Every line in the data below that includes "市场社会主义" belongs in the answer, copied as it stands.

Exercise data START

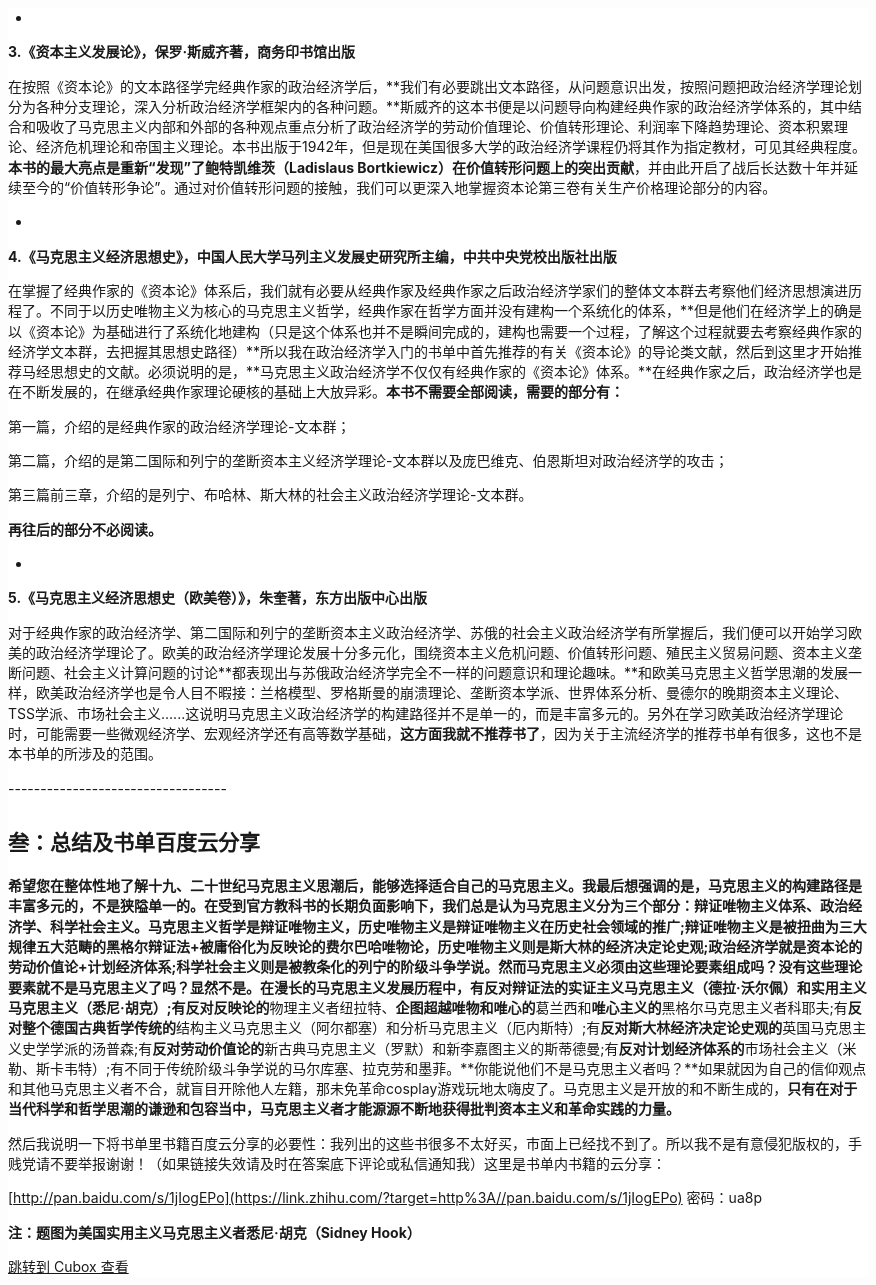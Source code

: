 -

**3.《资本主义发展论》，保罗·斯威齐著，商务印书馆出版**

在按照《资本论》的文本路径学完经典作家的政治经济学后，**我们有必要跳出文本路径，从问题意识出发，按照问题把政治经济学理论划分为各种分支理论，深入分析政治经济学框架内的各种问题。**斯威齐的这本书便是以问题导向构建经典作家的政治经济学体系的，其中结合和吸收了马克思主义内部和外部的各种观点重点分析了政治经济学的劳动价值理论、价值转形理论、利润率下降趋势理论、资本积累理论、经济危机理论和帝国主义理论。本书出版于1942年，但是现在美国很多大学的政治经济学课程仍将其作为指定教材，可见其经典程度。**本书的最大亮点是重新“发现”了鲍特凯维茨（Ladislaus Bortkiewicz）在价值转形问题上的突出贡献**，并由此开启了战后长达数十年并延续至今的“价值转形争论”。通过对价值转形问题的接触，我们可以更深入地掌握资本论第三卷有关生产价格理论部分的内容。

-

**4.《马克思主义经济思想史》，中国人民大学马列主义发展史研究所主编，中共中央党校出版社出版**

在掌握了经典作家的《资本论》体系后，我们就有必要从经典作家及经典作家之后政治经济学家们的整体文本群去考察他们经济思想演进历程了。不同于以历史唯物主义为核心的马克思主义哲学，经典作家在哲学方面并没有建构一个系统化的体系，**但是他们在经济学上的确是以《资本论》为基础进行了系统化地建构（只是这个体系也并不是瞬间完成的，建构也需要一个过程，了解这个过程就要去考察经典作家的经济学文本群，去把握其思想史路径）**所以我在政治经济学入门的书单中首先推荐的有关《资本论》的导论类文献，然后到这里才开始推荐马经思想史的文献。必须说明的是，**马克思主义政治经济学不仅仅有经典作家的《资本论》体系。**在经典作家之后，政治经济学也是在不断发展的，在继承经典作家理论硬核的基础上大放异彩。**本书不需要全部阅读，需要的部分有：**

第一篇，介绍的是经典作家的政治经济学理论-文本群；

第二篇，介绍的是第二国际和列宁的垄断资本主义经济学理论-文本群以及庞巴维克、伯恩斯坦对政治经济学的攻击；

第三篇前三章，介绍的是列宁、布哈林、斯大林的社会主义政治经济学理论-文本群。

**再往后的部分不必阅读。**

-

**5.《马克思主义经济思想史（欧美卷）》，朱奎著，东方出版中心出版**

对于经典作家的政治经济学、第二国际和列宁的垄断资本主义政治经济学、苏俄的社会主义政治经济学有所掌握后，我们便可以开始学习欧美的政治经济学理论了。欧美的政治经济学理论发展十分多元化，围绕资本主义危机问题、价值转形问题、殖民主义贸易问题、资本主义垄断问题、社会主义计算问题的讨论**都表现出与苏俄政治经济学完全不一样的问题意识和理论趣味。**和欧美马克思主义哲学思潮的发展一样，欧美政治经济学也是令人目不暇接：兰格模型、罗格斯曼的崩溃理论、垄断资本学派、世界体系分析、曼德尔的晚期资本主义理论、TSS学派、市场社会主义......这说明马克思主义政治经济学的构建路径并不是单一的，而是丰富多元的。另外在学习欧美政治经济学理论时，可能需要一些微观经济学、宏观经济学还有高等数学基础，**这方面我就不推荐书了**，因为关于主流经济学的推荐书单有很多，这也不是本书单的所涉及的范围。

\----------------------------------

## 叁：总结及书单百度云分享

**希望您在整体性地了解十九、二十世纪马克思主义思潮后，能够选择适合自己的马克思主义。我最后想强调的是，马克思主义的构建路径是丰富多元的，不是狭隘单一的。**在受到官方教科书的长期负面影响下，我们总是认为马克思主义分为三个部分：辩证唯物主义体系、政治经济学、科学社会主义。马克思主义哲学是辩证唯物主义，历史唯物主义是辩证唯物主义在历史社会领域的推广;辩证唯物主义是被扭曲为三大规律五大范畴的黑格尔辩证法+被庸俗化为反映论的费尔巴哈唯物论，历史唯物主义则是斯大林的经济决定论史观;政治经济学就是资本论的劳动价值论+计划经济体系;科学社会主义则是被教条化的列宁的阶级斗争学说。**然而马克思主义必须由这些理论要素组成吗？没有这些理论要素就不是马克思主义了吗？显然不是。**在漫长的马克思主义发展历程中，有**反对辩证法的**实证主义马克思主义（德拉·沃尔佩）和实用主义马克思主义（悉尼·胡克）;有**反对反映论的**物理主义者纽拉特、**企图超越唯物和唯心的**葛兰西和**唯心主义的**黑格尔马克思主义者科耶夫;有**反对整个德国古典哲学传统的**结构主义马克思主义（阿尔都塞）和分析马克思主义（厄内斯特）;有**反对斯大林经济决定论史观的**英国马克思主义史学学派的汤普森;有**反对劳动价值论的**新古典马克思主义（罗默）和新李嘉图主义的斯蒂德曼;有**反对计划经济体系的**市场社会主义（米勒、斯卡韦特）;有不同于传统阶级斗争学说的马尔库塞、拉克劳和墨菲。**你能说他们不是马克思主义者吗？**如果就因为自己的信仰观点和其他马克思主义者不合，就盲目开除他人左籍，那未免革命cosplay游戏玩地太嗨皮了。马克思主义是开放的和不断生成的，**只有在对于当代科学和哲学思潮的谦逊和包容当中，马克思主义者才能源源不断地获得批判资本主义和革命实践的力量。**

然后我说明一下将书单里书籍百度云分享的必要性：我列出的这些书很多不太好买，市面上已经找不到了。所以我不是有意侵犯版权的，手贱党请不要举报谢谢！（如果链接失效请及时在答案底下评论或私信通知我）这里是书单内书籍的云分享：

[http://pan.baidu.com/s/1jIogEPo](https://link.zhihu.com/?target=http%3A//pan.baidu.com/s/1jIogEPo) 密码：ua8p

**注：题图为美国实用主义马克思主义者悉尼·胡克（Sidney Hook）**

[跳转到 Cubox 查看](https://cubox.pro/my/card?id=7111590382537803325)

Exercise data END

Solved exercise —
对于经典作家的政治经济学、第二国际和列宁的垄断资本主义政治经济学、苏俄的社会主义政治经济学有所掌握后，我们便可以开始学习欧美的政治经济学理论了。欧美的政治经济学理论发展十分多元化，围绕资本主义危机问题、价值转形问题、殖民主义贸易问题、资本主义垄断问题、社会主义计算问题的讨论**都表现出与苏俄政治经济学完全不一样的问题意识和理论趣味。**和欧美马克思主义哲学思潮的发展一样，欧美政治经济学也是令人目不暇接：兰格模型、罗格斯曼的崩溃理论、垄断资本学派、世界体系分析、曼德尔的晚期资本主义理论、TSS学派、市场社会主义......这说明马克思主义政治经济学的构建路径并不是单一的，而是丰富多元的。另外在学习欧美政治经济学理论时，可能需要一些微观经济学、宏观经济学还有高等数学基础，**这方面我就不推荐书了**，因为关于主流经济学的推荐书单有很多，这也不是本书单的所涉及的范围。
**希望您在整体性地了解十九、二十世纪马克思主义思潮后，能够选择适合自己的马克思主义。我最后想强调的是，马克思主义的构建路径是丰富多元的，不是狭隘单一的。**在受到官方教科书的长期负面影响下，我们总是认为马克思主义分为三个部分：辩证唯物主义体系、政治经济学、科学社会主义。马克思主义哲学是辩证唯物主义，历史唯物主义是辩证唯物主义在历史社会领域的推广;辩证唯物主义是被扭曲为三大规律五大范畴的黑格尔辩证法+被庸俗化为反映论的费尔巴哈唯物论，历史唯物主义则是斯大林的经济决定论史观;政治经济学就是资本论的劳动价值论+计划经济体系;科学社会主义则是被教条化的列宁的阶级斗争学说。**然而马克思主义必须由这些理论要素组成吗？没有这些理论要素就不是马克思主义了吗？显然不是。**在漫长的马克思主义发展历程中，有**反对辩证法的**实证主义马克思主义（德拉·沃尔佩）和实用主义马克思主义（悉尼·胡克）;有**反对反映论的**物理主义者纽拉特、**企图超越唯物和唯心的**葛兰西和**唯心主义的**黑格尔马克思主义者科耶夫;有**反对整个德国古典哲学传统的**结构主义马克思主义（阿尔都塞）和分析马克思主义（厄内斯特）;有**反对斯大林经济决定论史观的**英国马克思主义史学学派的汤普森;有**反对劳动价值论的**新古典马克思主义（罗默）和新李嘉图主义的斯蒂德曼;有**反对计划经济体系的**市场社会主义（米勒、斯卡韦特）;有不同于传统阶级斗争学说的马尔库塞、拉克劳和墨菲。**你能说他们不是马克思主义者吗？**如果就因为自己的信仰观点和其他马克思主义者不合，就盲目开除他人左籍，那未免革命cosplay游戏玩地太嗨皮了。马克思主义是开放的和不断生成的，**只有在对于当代科学和哲学思潮的谦逊和包容当中，马克思主义者才能源源不断地获得批判资本主义和革命实践的力量。**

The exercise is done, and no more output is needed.